* Work required
Below are the entries. Transcribe exactly the lines from the one with "This MCP server" through the one with "- **Multi-file Support**: Enable", ends included, and leave out all others.
= Beginning of Section =
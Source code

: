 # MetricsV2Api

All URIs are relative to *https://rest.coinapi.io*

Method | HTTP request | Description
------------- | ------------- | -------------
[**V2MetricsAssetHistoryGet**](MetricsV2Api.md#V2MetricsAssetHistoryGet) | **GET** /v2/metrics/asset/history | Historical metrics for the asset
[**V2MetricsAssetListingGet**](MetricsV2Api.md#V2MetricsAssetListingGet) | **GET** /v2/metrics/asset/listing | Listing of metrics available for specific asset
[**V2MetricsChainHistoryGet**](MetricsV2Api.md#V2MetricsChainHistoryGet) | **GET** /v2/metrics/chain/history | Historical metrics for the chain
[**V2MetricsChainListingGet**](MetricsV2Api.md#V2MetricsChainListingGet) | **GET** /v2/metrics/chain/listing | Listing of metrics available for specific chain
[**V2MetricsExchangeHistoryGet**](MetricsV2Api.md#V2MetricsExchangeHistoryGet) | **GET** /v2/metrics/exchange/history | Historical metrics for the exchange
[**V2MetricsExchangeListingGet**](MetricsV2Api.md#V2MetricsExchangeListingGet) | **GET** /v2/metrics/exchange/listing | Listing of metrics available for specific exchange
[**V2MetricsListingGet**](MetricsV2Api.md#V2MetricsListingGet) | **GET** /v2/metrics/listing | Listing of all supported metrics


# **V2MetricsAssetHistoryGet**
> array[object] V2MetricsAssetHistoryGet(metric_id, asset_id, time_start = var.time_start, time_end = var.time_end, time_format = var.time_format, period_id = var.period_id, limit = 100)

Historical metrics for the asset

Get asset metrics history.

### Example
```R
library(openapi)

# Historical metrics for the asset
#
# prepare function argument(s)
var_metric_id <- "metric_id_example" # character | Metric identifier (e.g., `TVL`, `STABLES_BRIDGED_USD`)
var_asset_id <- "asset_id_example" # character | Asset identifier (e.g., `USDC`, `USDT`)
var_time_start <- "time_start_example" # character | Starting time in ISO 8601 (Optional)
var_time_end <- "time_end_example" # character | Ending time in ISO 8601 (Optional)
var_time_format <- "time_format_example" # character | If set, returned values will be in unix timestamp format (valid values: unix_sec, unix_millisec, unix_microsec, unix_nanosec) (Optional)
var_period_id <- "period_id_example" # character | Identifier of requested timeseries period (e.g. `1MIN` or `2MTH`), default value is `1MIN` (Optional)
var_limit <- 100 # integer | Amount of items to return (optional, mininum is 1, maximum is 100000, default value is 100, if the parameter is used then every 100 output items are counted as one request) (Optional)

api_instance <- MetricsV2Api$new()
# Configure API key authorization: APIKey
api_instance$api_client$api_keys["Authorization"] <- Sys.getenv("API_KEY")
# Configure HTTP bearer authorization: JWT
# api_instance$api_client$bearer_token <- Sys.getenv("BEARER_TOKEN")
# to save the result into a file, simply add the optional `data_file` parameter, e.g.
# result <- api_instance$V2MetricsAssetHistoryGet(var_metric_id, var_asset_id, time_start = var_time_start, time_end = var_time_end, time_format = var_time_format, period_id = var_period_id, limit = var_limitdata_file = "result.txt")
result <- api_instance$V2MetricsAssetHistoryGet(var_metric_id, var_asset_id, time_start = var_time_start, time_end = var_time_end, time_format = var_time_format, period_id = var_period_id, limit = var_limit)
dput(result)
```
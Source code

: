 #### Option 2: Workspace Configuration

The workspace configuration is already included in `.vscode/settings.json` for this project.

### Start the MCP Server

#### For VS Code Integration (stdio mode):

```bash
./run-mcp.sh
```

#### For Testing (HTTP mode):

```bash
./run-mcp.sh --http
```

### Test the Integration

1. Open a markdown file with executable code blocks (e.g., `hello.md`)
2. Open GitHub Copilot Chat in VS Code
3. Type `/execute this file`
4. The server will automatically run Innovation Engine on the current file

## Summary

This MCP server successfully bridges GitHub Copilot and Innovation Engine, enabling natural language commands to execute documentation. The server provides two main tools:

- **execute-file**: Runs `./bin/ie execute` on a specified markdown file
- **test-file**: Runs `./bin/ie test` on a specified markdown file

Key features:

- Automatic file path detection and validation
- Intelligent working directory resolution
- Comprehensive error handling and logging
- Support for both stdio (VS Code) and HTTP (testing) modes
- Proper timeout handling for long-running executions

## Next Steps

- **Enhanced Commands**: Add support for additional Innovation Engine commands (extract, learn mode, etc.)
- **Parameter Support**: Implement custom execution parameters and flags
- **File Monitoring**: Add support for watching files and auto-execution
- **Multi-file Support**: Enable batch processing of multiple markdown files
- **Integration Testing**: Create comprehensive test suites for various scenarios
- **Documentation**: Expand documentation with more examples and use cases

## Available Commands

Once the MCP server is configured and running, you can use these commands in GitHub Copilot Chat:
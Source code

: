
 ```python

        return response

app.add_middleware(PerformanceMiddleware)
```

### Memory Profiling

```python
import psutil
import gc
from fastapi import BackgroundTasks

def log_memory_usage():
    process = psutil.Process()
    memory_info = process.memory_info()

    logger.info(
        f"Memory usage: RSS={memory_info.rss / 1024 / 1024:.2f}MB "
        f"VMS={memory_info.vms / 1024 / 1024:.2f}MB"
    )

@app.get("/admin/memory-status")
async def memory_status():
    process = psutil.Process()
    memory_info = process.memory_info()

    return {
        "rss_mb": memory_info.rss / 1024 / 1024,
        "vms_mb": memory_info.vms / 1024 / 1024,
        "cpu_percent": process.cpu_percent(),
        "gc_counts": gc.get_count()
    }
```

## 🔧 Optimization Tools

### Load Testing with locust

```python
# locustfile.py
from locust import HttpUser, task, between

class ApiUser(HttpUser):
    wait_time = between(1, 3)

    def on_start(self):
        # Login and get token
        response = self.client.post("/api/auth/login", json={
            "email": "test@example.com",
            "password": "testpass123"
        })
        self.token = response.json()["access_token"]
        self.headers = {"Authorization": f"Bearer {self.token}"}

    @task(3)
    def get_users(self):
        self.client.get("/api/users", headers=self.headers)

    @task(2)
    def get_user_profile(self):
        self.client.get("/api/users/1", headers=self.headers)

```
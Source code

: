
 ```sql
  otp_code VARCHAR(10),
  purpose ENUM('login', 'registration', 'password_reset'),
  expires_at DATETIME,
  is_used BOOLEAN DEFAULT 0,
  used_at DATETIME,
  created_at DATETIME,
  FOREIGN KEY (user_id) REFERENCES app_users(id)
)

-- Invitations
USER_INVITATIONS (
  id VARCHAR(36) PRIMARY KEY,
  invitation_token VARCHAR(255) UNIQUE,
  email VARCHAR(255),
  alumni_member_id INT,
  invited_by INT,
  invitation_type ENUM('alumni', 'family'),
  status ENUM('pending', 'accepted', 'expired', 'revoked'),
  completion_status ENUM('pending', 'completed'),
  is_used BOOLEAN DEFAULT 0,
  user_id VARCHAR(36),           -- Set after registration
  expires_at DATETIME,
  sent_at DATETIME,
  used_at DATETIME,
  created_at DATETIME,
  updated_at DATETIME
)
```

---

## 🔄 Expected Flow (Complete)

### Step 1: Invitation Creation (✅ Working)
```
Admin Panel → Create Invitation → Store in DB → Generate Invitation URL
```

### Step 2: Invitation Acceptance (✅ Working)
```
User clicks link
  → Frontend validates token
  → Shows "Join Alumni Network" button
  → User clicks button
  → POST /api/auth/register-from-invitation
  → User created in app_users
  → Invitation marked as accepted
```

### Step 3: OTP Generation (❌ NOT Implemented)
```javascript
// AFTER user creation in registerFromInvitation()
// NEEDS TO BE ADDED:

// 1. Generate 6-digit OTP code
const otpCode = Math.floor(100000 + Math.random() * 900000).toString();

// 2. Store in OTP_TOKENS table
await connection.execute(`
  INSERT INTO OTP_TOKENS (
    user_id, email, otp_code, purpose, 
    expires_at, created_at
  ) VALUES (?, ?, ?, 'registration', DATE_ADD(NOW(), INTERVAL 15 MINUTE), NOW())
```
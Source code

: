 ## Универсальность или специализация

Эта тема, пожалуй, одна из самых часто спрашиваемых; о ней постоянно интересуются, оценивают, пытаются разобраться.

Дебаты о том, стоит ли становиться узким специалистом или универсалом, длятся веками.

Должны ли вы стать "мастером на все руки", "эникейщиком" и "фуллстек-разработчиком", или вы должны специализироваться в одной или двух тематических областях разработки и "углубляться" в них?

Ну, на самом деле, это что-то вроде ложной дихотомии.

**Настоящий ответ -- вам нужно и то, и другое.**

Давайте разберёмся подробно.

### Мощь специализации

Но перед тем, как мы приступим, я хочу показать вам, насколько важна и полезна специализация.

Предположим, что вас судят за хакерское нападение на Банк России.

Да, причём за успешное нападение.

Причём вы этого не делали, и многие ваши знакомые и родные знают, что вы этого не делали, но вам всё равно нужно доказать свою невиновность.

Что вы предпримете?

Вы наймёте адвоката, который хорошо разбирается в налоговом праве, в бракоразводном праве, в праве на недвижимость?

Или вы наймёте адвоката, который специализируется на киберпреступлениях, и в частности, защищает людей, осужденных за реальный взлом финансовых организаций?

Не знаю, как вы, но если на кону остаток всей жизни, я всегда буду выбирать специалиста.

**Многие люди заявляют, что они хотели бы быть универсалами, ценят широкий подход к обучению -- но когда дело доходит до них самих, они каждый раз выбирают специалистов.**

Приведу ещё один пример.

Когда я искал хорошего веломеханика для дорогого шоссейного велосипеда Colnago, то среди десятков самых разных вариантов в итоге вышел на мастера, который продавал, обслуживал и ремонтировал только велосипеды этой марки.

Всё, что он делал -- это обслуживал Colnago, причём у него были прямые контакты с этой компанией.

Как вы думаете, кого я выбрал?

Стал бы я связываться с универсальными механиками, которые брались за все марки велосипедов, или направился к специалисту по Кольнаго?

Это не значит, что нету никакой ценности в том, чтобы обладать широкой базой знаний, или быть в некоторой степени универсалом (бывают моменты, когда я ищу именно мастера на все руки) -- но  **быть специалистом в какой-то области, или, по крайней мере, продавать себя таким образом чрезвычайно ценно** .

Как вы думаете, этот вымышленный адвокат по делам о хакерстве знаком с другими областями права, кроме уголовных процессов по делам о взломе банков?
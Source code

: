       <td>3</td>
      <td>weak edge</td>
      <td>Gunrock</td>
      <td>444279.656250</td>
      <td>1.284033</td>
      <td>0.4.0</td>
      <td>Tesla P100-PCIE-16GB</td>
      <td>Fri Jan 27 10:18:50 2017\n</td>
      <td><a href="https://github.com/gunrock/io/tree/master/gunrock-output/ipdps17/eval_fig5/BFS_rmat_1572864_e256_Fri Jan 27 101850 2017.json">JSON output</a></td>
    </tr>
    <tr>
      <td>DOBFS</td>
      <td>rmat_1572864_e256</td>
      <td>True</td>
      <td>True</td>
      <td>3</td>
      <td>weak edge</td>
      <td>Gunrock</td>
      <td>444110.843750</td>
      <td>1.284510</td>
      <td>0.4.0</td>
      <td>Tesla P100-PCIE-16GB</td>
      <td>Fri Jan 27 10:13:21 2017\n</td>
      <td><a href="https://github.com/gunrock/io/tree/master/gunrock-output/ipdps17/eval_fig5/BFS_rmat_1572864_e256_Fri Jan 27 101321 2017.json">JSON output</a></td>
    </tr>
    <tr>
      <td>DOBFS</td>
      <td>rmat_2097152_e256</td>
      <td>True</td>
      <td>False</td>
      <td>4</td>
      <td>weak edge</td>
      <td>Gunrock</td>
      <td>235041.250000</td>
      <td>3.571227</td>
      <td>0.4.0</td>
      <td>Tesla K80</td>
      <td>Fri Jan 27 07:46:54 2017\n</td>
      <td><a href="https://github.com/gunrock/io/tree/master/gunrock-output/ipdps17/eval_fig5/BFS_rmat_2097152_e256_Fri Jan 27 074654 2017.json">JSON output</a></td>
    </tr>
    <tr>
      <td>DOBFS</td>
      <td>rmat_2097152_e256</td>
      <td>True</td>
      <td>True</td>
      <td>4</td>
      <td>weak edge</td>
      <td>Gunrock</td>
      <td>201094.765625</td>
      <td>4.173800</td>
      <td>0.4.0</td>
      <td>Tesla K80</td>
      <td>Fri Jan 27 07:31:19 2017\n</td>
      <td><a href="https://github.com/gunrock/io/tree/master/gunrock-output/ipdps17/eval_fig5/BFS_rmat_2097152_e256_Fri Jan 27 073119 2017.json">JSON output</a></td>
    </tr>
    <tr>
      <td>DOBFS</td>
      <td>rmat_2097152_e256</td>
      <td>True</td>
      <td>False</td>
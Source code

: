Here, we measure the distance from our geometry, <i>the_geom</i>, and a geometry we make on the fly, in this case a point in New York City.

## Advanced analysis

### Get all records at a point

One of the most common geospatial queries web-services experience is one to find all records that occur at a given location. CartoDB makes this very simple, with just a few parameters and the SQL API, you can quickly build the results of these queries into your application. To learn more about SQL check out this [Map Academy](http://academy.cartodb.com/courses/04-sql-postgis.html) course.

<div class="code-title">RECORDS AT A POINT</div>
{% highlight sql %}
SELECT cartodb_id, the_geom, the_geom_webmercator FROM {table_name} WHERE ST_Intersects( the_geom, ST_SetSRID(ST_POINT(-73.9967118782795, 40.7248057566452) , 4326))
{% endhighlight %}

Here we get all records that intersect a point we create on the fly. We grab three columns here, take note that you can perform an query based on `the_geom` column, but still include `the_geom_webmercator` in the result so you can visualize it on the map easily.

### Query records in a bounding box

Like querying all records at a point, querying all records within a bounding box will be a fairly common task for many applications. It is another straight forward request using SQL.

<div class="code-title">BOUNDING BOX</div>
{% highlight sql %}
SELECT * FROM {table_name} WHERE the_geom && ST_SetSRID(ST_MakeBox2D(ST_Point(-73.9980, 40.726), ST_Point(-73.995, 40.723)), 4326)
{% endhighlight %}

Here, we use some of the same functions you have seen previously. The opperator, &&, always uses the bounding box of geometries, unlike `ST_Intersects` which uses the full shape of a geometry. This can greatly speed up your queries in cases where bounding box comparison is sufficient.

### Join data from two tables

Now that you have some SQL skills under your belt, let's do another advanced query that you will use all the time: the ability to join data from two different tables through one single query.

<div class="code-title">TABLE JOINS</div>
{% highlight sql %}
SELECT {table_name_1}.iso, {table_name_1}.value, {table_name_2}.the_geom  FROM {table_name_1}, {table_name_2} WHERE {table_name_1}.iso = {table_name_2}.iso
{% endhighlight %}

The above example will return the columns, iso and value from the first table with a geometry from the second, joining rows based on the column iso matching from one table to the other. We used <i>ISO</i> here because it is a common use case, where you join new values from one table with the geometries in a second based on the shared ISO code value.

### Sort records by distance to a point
= End of Section =
* Result of the task
This MCP server successfully bridges GitHub Copilot and Innovation Engine, enabling natural language commands to execute documentation. The server provides two main tools:

- **execute-file**: Runs `./bin/ie execute` on a specified markdown file
- **test-file**: Runs `./bin/ie test` on a specified markdown file

Key features:

- Automatic file path detection and validation
- Intelligent working directory resolution
- Comprehensive error handling and logging
- Support for both stdio (VS Code) and HTTP (testing) modes
- Proper timeout handling for long-running executions

## Next Steps

- **Enhanced Commands**: Add support for additional Innovation Engine commands (extract, learn mode, etc.)
- **Parameter Support**: Implement custom execution parameters and flags
- **File Monitoring**: Add support for watching files and auto-execution
- **Multi-file Support**: Enable batch processing of multiple markdown files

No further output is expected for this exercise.